**Problem details**
Find every line in the records below that contains "file", and copy it.

**Provided material**
- - - - - - -
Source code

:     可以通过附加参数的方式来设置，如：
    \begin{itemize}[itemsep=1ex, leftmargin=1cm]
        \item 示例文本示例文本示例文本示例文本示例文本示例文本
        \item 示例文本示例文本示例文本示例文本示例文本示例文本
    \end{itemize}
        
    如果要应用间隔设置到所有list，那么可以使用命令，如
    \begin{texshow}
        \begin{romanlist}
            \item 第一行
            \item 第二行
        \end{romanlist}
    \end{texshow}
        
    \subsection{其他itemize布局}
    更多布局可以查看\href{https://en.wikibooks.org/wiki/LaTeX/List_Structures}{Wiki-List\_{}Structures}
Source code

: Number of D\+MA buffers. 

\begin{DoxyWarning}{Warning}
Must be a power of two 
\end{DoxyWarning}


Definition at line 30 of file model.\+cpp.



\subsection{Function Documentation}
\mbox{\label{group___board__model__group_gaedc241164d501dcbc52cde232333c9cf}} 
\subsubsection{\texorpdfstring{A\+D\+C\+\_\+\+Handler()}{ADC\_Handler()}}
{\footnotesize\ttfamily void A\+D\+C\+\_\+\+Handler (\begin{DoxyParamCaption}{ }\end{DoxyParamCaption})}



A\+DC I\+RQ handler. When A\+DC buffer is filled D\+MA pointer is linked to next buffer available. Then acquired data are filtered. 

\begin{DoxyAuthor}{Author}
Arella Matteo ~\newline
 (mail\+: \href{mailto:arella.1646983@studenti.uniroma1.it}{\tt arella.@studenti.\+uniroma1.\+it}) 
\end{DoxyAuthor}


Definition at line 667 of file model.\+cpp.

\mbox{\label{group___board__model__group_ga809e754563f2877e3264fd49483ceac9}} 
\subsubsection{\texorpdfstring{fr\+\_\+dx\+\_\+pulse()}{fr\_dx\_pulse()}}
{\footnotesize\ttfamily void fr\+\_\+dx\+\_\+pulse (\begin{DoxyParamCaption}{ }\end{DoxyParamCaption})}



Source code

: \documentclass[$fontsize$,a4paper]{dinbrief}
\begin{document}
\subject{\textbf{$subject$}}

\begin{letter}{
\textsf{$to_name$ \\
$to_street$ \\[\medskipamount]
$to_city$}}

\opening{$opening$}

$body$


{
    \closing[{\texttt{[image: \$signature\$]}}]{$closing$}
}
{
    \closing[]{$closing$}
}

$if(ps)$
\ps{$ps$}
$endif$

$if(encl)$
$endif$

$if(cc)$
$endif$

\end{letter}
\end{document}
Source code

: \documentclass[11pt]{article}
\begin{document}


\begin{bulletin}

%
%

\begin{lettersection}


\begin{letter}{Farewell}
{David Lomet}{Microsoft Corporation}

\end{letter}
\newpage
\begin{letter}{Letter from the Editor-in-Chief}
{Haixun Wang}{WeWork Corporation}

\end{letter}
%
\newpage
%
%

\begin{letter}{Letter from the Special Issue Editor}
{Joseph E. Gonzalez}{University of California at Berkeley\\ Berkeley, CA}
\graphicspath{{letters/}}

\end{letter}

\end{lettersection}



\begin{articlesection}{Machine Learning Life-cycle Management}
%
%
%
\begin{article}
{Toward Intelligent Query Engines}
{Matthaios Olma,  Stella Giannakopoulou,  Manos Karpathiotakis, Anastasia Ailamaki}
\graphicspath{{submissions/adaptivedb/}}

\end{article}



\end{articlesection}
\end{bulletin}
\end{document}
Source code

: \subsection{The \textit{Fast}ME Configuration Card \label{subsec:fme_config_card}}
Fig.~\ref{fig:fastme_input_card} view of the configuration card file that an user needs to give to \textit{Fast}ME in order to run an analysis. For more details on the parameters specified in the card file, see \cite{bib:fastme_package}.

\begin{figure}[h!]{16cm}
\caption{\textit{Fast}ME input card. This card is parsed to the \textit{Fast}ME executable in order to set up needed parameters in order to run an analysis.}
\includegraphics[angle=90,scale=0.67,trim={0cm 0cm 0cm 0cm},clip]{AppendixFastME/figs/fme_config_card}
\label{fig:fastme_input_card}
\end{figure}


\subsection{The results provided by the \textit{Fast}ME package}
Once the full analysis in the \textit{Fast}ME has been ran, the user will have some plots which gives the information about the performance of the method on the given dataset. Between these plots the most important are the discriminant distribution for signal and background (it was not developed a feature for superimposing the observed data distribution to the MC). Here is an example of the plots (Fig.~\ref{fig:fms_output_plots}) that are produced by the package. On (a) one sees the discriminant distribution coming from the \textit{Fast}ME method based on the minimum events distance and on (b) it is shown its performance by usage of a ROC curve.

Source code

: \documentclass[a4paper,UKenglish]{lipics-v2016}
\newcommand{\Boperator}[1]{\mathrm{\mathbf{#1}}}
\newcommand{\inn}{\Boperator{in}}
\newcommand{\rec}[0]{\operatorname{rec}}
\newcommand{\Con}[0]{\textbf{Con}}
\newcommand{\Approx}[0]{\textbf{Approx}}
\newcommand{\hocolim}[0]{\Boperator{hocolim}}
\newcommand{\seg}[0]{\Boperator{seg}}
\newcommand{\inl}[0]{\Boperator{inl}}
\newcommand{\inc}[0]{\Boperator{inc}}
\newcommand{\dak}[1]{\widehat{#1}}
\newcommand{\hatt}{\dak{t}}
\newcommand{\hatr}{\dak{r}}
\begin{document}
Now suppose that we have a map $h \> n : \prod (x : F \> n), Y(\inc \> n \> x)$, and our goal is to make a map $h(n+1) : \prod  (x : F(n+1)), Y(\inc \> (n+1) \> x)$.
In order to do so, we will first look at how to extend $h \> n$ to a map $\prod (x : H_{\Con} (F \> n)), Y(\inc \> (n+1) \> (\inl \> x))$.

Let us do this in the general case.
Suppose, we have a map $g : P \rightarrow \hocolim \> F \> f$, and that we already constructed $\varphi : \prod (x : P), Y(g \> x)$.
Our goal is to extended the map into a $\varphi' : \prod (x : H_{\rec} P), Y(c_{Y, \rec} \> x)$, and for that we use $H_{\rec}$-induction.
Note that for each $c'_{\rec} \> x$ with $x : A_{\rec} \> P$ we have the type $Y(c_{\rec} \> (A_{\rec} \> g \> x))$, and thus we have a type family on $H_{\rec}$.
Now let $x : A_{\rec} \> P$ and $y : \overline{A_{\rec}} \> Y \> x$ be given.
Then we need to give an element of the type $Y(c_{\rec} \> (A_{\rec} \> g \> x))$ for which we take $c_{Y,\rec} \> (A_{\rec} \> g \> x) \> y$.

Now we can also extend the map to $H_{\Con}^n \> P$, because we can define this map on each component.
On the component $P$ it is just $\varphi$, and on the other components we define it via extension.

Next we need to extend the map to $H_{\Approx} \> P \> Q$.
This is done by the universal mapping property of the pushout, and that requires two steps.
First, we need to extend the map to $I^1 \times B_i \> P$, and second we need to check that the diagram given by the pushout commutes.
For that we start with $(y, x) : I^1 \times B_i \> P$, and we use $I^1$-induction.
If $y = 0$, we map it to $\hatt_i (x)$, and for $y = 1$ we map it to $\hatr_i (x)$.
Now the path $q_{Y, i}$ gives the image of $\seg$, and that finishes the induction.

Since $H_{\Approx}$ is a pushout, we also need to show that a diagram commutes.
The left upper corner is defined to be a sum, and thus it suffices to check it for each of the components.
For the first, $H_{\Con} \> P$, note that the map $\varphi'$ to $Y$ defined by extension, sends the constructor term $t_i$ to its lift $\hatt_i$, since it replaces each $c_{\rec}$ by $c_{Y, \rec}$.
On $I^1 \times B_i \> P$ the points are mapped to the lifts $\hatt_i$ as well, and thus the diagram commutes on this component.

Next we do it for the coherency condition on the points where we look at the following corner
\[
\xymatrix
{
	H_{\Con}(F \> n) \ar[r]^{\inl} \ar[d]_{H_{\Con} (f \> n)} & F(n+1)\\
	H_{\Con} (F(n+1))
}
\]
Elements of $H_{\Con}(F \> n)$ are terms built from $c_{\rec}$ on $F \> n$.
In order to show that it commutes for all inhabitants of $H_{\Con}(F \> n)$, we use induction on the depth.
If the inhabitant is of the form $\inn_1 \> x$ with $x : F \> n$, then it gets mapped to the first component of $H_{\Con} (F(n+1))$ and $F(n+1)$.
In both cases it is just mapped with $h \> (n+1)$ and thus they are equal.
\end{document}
- - - - - - -
**Exercise response**
Definition at line 30 of file model.\+cpp.
Definition at line 667 of file model.\+cpp.
Fig.~\ref{fig:fastme_input_card} view of the configuration card file that an user needs to give to \textit{Fast}ME in order to run an analysis. For more details on the parameters specified in the card file, see \cite{bib:fastme_package}.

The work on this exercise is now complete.